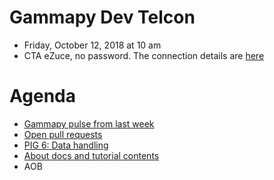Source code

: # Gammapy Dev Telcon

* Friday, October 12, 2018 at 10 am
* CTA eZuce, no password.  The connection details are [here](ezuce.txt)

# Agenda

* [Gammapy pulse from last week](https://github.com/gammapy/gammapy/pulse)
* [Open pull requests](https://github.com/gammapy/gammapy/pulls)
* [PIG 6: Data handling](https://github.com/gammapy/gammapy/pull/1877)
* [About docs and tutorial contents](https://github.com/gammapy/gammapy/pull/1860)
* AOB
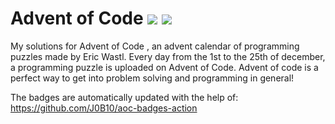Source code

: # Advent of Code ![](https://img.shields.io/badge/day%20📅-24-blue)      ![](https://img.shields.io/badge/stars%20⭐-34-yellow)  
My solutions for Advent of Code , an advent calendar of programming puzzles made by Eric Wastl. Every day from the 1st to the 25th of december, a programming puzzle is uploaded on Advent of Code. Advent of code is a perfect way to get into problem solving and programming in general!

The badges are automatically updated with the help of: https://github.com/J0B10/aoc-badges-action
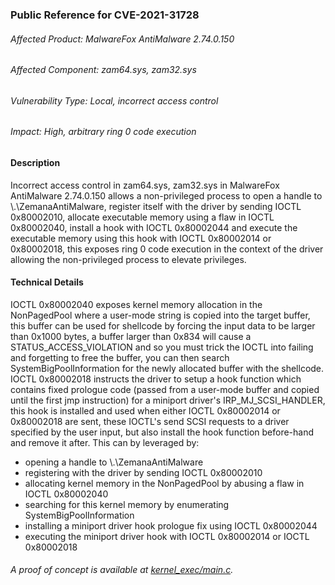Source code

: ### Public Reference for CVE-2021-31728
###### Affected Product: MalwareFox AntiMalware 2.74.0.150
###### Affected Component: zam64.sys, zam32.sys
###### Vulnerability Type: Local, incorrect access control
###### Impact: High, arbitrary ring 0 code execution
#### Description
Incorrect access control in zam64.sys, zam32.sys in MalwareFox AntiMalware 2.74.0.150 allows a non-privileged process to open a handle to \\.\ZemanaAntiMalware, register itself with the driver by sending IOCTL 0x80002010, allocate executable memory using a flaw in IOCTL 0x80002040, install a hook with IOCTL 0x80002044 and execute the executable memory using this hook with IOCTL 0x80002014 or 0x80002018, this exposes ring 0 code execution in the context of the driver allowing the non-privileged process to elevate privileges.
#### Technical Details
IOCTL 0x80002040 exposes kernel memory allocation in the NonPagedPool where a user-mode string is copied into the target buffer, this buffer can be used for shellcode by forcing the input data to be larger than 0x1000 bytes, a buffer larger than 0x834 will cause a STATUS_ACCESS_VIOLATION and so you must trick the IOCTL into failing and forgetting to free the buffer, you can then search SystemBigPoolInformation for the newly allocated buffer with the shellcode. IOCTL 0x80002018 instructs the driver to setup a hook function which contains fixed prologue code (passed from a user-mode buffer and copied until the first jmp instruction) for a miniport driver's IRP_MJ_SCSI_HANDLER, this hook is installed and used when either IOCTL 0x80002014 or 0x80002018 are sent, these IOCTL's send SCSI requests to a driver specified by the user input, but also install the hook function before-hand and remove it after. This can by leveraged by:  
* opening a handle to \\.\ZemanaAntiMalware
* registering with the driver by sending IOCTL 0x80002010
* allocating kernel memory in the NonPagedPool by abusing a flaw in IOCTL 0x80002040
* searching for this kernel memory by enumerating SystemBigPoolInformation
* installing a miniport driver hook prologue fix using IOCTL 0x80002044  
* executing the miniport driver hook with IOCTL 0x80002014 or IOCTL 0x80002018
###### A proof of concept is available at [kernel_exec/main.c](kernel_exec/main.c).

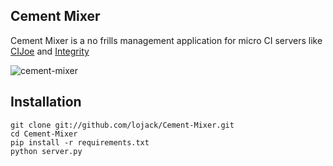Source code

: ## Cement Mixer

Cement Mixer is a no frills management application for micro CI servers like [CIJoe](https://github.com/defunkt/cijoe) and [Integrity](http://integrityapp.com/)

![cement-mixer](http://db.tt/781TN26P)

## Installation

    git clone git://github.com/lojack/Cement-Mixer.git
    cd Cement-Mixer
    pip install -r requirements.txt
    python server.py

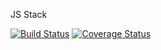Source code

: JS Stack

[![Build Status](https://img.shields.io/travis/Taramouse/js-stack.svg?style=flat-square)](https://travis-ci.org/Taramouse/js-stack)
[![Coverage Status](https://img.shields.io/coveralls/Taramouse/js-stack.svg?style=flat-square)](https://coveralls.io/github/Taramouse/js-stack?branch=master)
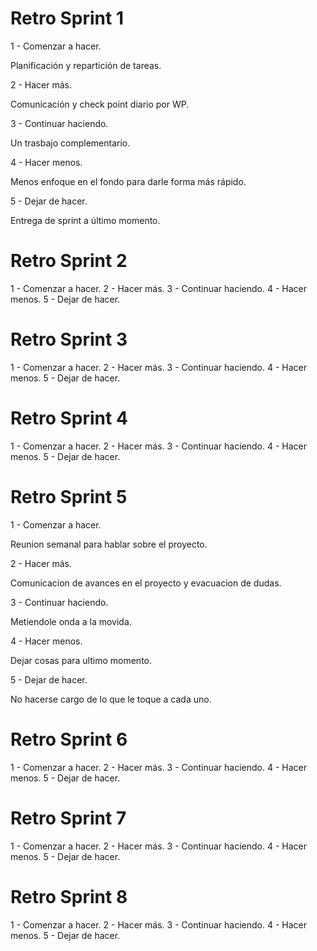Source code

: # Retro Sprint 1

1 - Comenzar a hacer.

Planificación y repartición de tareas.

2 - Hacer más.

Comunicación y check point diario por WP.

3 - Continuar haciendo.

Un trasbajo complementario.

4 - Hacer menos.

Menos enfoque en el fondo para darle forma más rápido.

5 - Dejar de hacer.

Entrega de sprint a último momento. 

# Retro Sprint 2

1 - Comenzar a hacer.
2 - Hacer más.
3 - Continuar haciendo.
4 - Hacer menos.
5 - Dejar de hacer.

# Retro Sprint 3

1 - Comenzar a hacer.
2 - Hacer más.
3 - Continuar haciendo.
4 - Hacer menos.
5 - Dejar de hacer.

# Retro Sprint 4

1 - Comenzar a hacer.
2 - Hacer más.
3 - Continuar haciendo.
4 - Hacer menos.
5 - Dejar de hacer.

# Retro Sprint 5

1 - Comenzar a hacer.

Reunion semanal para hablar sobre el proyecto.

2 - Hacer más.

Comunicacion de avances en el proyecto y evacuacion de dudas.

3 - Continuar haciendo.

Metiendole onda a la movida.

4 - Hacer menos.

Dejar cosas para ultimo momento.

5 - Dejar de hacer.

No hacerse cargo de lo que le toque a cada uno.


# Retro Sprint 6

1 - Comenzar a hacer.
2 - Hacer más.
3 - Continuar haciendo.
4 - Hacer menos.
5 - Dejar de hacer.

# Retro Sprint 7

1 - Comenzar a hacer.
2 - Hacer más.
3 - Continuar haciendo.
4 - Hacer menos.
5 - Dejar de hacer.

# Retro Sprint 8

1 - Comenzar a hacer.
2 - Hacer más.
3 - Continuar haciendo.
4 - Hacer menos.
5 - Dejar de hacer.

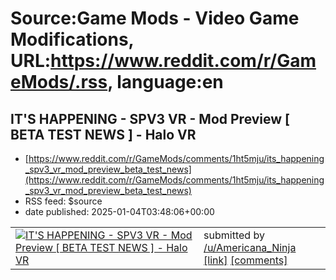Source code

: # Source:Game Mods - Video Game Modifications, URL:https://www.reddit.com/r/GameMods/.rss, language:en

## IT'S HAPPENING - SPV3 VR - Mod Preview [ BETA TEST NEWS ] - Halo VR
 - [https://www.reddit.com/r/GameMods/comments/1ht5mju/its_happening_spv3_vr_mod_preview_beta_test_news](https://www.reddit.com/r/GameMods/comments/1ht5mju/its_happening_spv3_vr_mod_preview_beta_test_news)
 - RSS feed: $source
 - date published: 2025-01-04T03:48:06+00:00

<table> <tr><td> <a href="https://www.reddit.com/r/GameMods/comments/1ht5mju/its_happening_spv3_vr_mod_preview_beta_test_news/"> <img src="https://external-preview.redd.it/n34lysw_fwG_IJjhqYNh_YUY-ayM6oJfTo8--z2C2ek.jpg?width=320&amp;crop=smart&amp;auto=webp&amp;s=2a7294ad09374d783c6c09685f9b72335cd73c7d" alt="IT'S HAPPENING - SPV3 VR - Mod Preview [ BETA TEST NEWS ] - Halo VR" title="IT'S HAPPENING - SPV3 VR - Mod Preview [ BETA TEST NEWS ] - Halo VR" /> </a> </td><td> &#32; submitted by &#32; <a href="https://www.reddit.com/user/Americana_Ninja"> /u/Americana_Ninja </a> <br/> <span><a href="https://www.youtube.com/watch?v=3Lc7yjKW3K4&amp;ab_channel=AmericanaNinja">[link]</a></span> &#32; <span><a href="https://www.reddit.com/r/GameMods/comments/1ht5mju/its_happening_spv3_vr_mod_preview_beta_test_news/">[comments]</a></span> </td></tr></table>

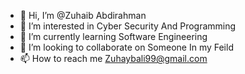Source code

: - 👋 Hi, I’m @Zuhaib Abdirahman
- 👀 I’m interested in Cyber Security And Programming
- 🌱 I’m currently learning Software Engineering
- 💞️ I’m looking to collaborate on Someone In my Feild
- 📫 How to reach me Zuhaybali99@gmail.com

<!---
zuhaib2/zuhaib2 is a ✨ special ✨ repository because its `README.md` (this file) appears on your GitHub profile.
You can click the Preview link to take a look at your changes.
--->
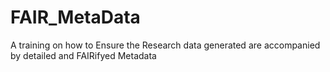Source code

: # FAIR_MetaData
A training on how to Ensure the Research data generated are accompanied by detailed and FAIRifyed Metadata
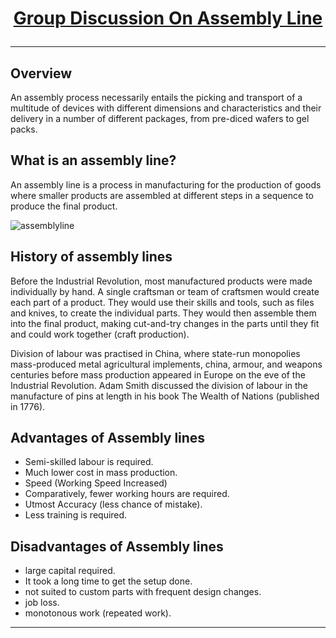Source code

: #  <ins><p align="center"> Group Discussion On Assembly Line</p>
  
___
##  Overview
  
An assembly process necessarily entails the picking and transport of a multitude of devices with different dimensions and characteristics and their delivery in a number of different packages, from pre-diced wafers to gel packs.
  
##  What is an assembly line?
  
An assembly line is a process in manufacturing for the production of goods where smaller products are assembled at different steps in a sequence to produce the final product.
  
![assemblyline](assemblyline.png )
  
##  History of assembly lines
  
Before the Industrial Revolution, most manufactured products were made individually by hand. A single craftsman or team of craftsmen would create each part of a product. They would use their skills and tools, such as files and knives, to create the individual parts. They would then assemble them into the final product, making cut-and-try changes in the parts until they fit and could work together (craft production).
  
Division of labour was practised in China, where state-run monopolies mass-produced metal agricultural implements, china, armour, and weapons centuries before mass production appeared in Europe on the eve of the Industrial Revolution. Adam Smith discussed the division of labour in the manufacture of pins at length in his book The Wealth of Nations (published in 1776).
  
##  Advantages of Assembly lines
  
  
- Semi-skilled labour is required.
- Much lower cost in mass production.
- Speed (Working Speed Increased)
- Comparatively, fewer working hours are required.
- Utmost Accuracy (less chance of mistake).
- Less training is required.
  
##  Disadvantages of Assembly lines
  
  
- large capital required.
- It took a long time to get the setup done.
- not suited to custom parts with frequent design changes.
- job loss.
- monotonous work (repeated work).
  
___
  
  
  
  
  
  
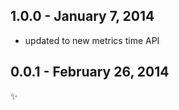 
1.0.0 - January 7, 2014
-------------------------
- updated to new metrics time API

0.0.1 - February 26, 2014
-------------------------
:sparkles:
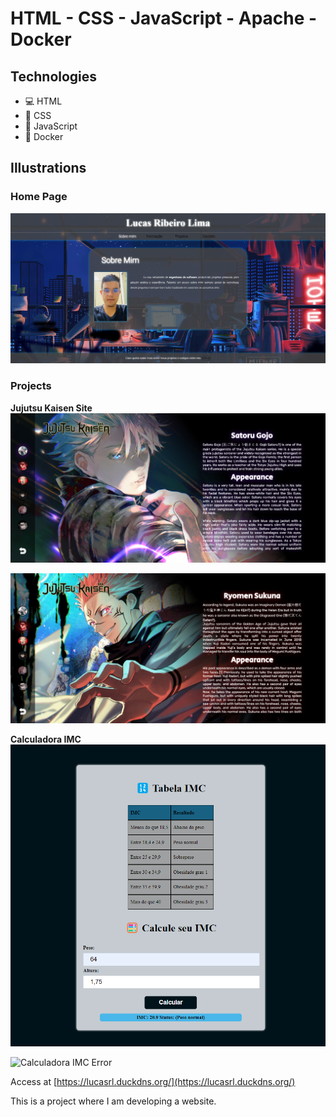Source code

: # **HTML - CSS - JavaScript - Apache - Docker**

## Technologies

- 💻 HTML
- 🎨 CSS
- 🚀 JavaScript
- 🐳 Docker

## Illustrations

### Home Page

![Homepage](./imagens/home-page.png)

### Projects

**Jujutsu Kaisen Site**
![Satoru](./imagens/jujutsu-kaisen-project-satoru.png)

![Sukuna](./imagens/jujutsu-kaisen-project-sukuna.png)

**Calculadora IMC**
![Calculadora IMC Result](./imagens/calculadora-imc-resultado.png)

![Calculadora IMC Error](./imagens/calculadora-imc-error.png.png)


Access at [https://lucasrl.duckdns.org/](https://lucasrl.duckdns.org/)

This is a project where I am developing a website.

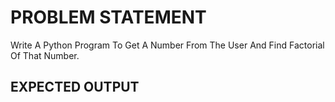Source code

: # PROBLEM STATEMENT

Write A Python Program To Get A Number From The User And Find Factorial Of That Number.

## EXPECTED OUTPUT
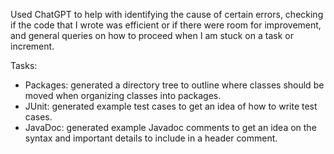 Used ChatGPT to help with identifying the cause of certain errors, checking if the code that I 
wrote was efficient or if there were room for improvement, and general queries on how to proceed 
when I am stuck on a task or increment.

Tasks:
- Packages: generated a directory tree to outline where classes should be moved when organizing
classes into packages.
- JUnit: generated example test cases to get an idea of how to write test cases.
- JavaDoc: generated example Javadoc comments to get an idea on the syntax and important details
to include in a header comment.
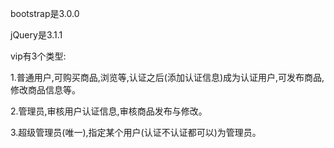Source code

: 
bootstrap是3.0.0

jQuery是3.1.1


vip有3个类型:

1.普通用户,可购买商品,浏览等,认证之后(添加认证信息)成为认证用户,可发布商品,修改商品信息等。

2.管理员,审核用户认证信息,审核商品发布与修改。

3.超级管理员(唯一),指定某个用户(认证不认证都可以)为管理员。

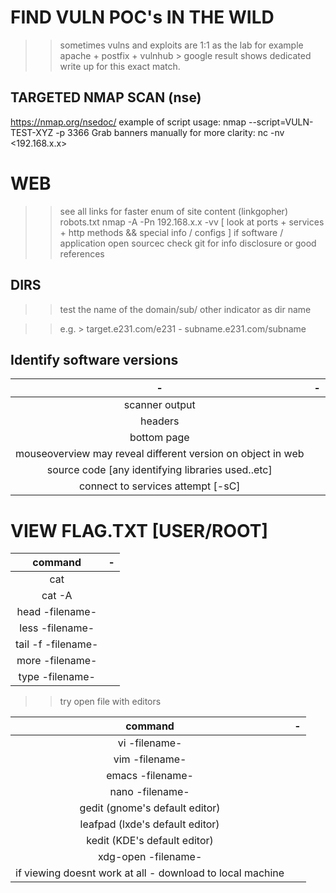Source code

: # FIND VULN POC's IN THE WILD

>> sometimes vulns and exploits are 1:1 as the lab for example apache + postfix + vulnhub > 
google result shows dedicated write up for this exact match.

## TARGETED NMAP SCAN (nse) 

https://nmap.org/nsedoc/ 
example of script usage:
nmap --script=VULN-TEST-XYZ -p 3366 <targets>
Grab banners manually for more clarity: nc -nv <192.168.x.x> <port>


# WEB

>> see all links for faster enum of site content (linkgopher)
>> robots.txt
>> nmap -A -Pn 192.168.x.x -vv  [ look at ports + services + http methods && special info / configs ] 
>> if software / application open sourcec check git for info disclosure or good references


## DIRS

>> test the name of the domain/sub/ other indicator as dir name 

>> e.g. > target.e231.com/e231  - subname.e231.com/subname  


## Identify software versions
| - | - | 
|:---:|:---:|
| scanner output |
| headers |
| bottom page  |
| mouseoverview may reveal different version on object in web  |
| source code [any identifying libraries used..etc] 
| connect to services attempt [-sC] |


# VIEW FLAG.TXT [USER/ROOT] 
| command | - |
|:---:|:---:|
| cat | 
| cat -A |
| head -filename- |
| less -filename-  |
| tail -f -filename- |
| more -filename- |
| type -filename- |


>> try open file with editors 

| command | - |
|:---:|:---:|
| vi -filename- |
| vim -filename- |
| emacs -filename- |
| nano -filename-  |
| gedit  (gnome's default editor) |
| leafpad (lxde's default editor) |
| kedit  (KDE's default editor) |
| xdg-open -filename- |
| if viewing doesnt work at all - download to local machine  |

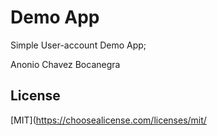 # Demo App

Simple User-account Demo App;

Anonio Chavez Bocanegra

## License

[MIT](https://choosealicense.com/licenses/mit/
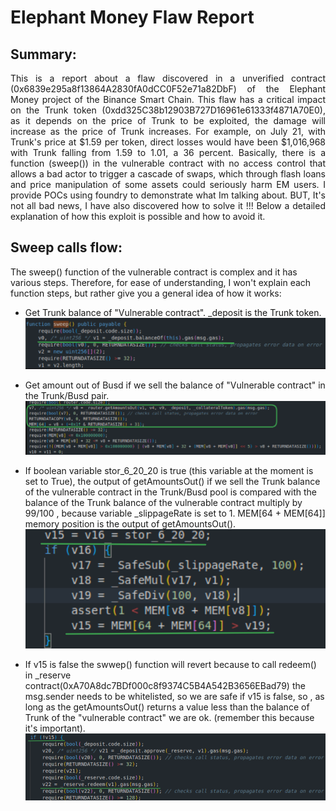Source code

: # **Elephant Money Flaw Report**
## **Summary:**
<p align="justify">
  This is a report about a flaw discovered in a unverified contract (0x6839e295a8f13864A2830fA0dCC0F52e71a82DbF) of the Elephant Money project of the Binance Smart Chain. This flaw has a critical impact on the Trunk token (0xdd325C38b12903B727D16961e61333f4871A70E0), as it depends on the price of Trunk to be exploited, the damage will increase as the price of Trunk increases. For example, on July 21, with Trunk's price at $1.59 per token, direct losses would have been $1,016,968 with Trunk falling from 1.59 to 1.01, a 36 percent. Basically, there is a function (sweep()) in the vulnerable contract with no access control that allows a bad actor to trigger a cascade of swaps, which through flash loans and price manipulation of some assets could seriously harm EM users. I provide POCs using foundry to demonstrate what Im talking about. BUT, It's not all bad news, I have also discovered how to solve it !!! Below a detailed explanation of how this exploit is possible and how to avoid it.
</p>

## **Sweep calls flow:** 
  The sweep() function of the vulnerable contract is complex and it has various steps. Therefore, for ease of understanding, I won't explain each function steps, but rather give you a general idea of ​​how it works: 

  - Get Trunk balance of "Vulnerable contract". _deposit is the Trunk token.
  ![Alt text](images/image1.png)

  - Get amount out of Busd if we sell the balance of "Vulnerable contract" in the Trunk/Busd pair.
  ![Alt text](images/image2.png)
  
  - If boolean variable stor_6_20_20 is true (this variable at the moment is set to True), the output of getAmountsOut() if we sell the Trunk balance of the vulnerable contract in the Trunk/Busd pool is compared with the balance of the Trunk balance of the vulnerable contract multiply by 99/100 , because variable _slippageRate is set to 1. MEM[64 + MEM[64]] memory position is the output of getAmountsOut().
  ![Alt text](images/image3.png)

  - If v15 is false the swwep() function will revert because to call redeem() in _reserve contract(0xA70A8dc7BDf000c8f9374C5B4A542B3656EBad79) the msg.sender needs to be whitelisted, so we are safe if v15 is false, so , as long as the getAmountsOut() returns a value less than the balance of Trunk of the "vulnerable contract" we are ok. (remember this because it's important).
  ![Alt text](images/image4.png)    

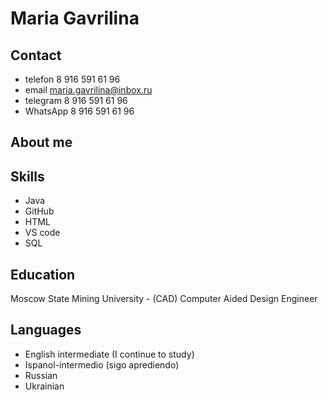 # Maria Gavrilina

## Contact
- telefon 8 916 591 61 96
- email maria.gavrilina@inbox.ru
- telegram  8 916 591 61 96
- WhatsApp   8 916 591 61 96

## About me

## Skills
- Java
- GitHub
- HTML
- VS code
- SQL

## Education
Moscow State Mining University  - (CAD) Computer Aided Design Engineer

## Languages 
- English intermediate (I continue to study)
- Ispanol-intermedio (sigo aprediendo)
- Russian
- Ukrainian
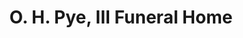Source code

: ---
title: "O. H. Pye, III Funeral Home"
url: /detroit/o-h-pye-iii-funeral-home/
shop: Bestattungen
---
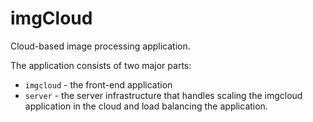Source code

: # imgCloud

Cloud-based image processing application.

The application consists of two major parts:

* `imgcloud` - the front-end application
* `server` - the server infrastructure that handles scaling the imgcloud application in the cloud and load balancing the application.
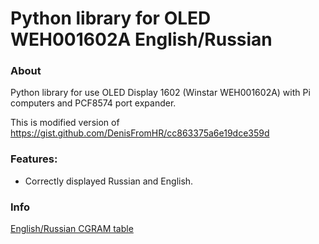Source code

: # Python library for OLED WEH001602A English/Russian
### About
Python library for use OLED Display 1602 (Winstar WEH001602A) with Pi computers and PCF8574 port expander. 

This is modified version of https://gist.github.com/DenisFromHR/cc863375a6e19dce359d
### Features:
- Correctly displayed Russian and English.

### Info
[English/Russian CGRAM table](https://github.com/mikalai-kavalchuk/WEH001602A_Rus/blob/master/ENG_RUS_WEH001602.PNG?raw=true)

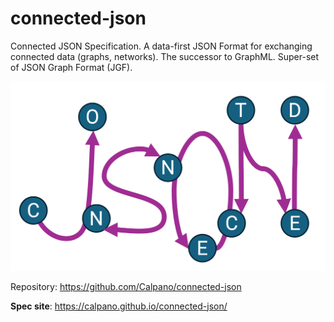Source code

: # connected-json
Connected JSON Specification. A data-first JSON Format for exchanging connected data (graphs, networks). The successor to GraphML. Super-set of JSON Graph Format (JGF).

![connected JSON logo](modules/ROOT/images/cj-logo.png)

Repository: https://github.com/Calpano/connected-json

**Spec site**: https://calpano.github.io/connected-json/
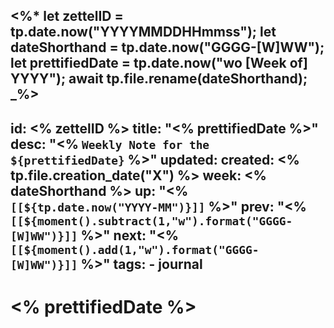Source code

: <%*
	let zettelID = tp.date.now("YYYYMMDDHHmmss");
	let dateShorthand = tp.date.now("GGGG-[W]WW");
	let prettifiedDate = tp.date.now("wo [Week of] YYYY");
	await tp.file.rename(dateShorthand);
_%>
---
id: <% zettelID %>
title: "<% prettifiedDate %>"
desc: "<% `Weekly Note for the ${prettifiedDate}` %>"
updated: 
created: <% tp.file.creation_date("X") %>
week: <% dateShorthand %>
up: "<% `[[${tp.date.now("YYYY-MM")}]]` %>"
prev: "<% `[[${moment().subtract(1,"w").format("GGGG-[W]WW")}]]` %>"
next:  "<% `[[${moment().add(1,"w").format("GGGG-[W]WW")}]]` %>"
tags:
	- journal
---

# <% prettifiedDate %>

===============

Above are the records; repeat their lines from the first through the line containing "#### Description", and leave out each picture.

• **WORKED SOLUTION**:
Source code

: # Gammapy Dev Telcon

* Friday, October 12, 2018 at 10 am
* CTA eZuce, no password.  The connection details are [here](ezuce.txt)

# Agenda

* [Gammapy pulse from last week](https://github.com/gammapy/gammapy/pulse)
* [Open pull requests](https://github.com/gammapy/gammapy/pulls)
* [PIG 6: Data handling](https://github.com/gammapy/gammapy/pull/1877)
* [About docs and tutorial contents](https://github.com/gammapy/gammapy/pull/1860)
* AOB
Source code

: # Advent of Code ![](https://img.shields.io/badge/day%20📅-24-blue)      ![](https://img.shields.io/badge/stars%20⭐-34-yellow)  
My solutions for Advent of Code , an advent calendar of programming puzzles made by Eric Wastl. Every day from the 1st to the 25th of december, a programming puzzle is uploaded on Advent of Code. Advent of code is a perfect way to get into problem solving and programming in general!

The badges are automatically updated with the help of: https://github.com/J0B10/aoc-badges-action
Source code

: ### Public Reference for CVE-2021-31728
###### Affected Product: MalwareFox AntiMalware 2.74.0.150
###### Affected Component: zam64.sys, zam32.sys
###### Vulnerability Type: Local, incorrect access control
###### Impact: High, arbitrary ring 0 code execution
#### Description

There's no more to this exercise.